With this movie, I initially wanted to start a new sub-category on “The Motion Picture”, and I saw that its description already fitted other four movies as well. I have considered for years now, Once Upon a Time in America my favorite movie of all times. I’m not sure it still stays like that. It is a beautiful story, different from The Hoods, the book which was the inspiration. Harry Grey, (Herschel Goldberg), the book’s author, is “Noodle”, the main character in the movie, played by De Niro.
The movie is about five Jewish friends from childhood, in the East Side, New York, forced by the social realities of the twenties to become gangsters. They grew together, they evolved together. The film is the perfect story, of growing up, friendship, love, maturity and betrayal.
It is claimed that the book is “reality” and actually that’s not, because Goldberg was an informer, and maybe some things could have been altered just for protection reasons. I don’t think so, because the book was a very good read and it was very credible, especially that all the characters were taken from real life, the book is not a novel, but a partially fictionalized biography. There is a common thread, the main characters, the kids who were actually schoolmates and not preponderantly Jewish, Patsy was Italian, and Dominic died differently, Moe’s establishment was the gang’s headquarters and Moe, a sort of an employee.
The “rape” episode between Noodles and Carol, at the jewelry has never happened, but it is stated that the coup was “fixed” to have even this possibility in mind, the gal, a nymphomaniac married with a swinger, didn’t have anything under her dress.
Once Upon a Time in America is a 1984 Italian epic crime drama film co-written and directed by Sergio Leone and starring Robert De Niro, James Woods, Joe Pesci, Danny Aiello, Burt Young, Tuesday Weld, Elizabeth McGovern, Treat Williams, and introducing Jennifer Connelly.

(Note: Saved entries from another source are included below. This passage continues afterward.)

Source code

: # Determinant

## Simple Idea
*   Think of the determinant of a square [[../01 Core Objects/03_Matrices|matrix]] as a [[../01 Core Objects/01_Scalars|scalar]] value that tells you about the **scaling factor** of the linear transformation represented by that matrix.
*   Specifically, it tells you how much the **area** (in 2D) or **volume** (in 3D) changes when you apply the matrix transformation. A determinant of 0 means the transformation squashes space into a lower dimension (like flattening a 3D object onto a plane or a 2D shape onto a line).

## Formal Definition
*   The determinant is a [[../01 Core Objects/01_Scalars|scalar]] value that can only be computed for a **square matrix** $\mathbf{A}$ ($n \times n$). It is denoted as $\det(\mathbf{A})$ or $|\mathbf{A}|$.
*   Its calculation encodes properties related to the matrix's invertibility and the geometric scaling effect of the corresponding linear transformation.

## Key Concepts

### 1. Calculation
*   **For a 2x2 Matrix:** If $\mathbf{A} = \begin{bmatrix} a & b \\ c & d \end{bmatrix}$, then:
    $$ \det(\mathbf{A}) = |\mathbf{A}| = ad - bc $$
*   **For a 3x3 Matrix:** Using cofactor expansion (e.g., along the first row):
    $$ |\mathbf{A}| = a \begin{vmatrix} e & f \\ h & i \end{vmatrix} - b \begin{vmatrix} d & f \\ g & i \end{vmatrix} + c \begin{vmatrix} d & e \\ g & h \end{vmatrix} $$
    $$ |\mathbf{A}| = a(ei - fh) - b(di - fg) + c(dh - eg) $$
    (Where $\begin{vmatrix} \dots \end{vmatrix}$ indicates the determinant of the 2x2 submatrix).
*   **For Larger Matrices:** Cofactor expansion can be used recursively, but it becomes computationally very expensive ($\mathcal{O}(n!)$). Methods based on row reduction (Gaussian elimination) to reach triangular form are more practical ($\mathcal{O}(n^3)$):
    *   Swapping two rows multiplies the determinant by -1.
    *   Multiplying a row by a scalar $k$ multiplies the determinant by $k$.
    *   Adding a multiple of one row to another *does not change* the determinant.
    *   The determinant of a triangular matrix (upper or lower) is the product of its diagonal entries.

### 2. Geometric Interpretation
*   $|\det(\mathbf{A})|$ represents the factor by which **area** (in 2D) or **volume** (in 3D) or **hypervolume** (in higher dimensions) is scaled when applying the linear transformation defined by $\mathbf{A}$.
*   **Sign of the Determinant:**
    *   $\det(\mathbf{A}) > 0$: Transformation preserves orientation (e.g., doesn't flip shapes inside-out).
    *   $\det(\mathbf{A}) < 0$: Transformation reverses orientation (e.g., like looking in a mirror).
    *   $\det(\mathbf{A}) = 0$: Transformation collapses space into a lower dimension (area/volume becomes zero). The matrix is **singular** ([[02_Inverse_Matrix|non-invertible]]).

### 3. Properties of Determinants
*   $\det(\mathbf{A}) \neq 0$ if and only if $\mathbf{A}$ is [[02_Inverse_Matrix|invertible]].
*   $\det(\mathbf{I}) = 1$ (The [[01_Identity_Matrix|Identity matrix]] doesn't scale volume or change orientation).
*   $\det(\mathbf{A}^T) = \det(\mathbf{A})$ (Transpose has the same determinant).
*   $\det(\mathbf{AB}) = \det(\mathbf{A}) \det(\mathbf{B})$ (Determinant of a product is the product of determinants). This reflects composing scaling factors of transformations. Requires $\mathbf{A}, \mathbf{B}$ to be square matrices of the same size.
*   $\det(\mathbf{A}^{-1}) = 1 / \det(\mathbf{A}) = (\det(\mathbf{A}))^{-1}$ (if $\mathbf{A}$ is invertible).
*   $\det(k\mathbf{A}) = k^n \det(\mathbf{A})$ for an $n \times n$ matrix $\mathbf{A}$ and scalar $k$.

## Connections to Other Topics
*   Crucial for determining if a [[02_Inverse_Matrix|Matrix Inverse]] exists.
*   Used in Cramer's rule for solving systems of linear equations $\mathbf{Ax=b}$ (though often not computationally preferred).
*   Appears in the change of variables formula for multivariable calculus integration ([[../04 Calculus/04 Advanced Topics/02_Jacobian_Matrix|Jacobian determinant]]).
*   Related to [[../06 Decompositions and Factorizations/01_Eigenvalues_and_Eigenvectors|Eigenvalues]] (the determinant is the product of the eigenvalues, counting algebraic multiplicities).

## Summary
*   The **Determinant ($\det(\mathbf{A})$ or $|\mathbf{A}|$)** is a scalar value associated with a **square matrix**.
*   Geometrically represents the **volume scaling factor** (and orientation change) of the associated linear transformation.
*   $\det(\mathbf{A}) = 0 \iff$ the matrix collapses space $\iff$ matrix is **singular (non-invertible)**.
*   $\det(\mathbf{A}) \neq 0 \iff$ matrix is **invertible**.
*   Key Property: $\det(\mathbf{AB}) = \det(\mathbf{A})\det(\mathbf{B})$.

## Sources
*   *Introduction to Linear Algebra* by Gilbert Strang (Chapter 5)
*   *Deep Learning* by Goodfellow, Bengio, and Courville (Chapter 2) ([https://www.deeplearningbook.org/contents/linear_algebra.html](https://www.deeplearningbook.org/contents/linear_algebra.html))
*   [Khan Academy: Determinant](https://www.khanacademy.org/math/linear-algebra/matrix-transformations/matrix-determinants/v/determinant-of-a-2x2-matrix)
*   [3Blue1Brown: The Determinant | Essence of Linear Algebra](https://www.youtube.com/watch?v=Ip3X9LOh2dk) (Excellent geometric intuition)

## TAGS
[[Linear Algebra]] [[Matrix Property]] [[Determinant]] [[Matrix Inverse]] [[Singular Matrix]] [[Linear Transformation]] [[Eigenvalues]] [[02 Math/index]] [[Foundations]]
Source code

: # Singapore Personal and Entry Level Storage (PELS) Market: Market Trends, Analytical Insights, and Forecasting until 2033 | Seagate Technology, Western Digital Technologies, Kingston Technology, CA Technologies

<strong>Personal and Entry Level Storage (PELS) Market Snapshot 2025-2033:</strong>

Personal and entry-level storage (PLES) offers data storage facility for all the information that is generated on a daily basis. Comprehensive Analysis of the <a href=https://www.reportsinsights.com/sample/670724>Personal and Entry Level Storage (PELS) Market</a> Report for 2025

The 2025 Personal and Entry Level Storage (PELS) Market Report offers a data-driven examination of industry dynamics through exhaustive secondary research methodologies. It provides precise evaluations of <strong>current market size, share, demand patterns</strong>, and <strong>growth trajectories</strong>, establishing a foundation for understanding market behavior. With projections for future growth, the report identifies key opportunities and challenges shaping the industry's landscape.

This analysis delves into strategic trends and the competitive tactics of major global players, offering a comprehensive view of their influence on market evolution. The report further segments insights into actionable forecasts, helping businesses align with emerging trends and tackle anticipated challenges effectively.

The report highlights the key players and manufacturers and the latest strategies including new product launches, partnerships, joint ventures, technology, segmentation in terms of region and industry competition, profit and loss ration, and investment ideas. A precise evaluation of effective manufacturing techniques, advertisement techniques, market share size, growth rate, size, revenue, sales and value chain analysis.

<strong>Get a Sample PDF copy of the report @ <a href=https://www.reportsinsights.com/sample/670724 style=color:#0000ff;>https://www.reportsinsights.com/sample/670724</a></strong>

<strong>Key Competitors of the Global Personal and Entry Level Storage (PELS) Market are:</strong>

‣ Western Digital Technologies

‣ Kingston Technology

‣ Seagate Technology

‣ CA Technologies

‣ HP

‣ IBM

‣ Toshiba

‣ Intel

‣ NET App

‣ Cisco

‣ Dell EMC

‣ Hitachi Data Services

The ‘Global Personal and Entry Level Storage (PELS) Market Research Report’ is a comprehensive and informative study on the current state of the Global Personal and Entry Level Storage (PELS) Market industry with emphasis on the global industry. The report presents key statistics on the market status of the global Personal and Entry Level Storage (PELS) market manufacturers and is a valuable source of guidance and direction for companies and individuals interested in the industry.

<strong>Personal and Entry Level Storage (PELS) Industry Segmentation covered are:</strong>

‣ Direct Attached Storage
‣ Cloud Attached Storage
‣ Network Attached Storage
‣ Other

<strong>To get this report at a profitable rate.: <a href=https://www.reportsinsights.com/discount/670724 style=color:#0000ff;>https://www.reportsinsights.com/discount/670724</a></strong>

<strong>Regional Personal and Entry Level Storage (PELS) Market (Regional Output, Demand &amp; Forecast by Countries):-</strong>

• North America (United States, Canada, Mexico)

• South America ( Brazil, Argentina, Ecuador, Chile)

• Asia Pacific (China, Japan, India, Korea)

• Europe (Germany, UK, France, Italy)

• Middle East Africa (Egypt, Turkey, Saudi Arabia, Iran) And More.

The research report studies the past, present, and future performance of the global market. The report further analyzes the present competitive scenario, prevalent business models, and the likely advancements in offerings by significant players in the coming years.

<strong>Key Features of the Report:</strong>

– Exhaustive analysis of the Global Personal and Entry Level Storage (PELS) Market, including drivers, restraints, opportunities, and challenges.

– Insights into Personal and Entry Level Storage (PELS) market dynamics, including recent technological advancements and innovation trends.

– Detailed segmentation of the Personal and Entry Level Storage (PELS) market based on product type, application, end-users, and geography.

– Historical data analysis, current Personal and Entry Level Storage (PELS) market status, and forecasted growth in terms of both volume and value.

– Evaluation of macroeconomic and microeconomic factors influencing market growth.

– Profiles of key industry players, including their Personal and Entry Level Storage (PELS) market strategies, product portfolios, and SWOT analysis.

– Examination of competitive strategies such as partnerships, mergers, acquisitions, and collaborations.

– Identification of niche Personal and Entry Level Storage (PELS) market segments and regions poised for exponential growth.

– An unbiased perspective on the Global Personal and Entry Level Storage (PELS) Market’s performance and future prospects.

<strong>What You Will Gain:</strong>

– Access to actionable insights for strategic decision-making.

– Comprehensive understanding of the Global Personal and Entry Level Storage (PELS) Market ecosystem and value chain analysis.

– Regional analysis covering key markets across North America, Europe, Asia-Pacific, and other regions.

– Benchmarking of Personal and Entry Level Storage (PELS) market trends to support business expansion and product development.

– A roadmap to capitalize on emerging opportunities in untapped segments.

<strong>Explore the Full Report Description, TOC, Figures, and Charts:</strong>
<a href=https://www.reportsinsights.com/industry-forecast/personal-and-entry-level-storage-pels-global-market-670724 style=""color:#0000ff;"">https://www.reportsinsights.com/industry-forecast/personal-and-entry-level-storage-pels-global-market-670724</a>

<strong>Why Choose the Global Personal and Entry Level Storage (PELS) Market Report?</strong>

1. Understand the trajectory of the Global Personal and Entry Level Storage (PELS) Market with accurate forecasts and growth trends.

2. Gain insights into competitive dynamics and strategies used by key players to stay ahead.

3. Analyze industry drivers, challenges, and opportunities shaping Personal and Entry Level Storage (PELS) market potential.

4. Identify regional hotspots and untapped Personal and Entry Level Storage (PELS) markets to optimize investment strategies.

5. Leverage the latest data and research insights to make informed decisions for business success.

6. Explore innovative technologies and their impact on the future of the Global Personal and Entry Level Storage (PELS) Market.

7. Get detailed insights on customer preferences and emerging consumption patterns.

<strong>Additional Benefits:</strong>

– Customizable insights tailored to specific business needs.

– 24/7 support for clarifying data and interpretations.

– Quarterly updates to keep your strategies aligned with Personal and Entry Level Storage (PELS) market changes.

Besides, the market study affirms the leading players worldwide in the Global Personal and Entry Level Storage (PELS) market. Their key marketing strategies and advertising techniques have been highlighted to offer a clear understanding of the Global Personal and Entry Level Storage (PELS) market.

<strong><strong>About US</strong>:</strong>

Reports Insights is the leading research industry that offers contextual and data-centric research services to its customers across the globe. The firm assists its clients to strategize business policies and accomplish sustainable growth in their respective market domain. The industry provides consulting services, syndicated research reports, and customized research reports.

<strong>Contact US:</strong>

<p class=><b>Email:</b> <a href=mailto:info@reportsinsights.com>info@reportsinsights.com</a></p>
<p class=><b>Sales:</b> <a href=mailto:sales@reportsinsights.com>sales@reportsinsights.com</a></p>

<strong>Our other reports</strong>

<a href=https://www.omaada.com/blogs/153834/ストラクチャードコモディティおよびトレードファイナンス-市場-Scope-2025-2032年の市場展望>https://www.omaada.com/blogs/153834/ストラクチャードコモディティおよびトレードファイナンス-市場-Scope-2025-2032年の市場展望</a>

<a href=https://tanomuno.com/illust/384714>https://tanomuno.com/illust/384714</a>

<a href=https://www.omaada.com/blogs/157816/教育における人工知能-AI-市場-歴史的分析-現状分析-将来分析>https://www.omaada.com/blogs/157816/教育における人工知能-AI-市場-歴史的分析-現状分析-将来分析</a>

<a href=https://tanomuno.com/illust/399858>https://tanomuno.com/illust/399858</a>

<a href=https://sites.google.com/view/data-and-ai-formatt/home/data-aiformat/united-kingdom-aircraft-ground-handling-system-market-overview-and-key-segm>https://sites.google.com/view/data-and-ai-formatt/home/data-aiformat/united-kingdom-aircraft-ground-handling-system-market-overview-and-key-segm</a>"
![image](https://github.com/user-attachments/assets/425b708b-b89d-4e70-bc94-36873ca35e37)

It has been released in 1984, and has a controversial story itself, connected with Leone’s dream (they called it “his pet project”), and his refusal to direct the famous American trilogy, The Godfather. If you don’t read the book, this could be the perfect movie, otherwise, you start to see a few aspects that could have been better represented. But as I said, without knowing what’s in the book, every filmed sequence seems perfect, every edit, every cut. I haven’t noticed the extremely vulgar expression in the book, but that was maybe the times fashion. In the movie they are somehow part of James Woods’ and De Niro’s style.
Of course that perfection is not possible, the troubles were caused less by greed than by envy and a superiority complex.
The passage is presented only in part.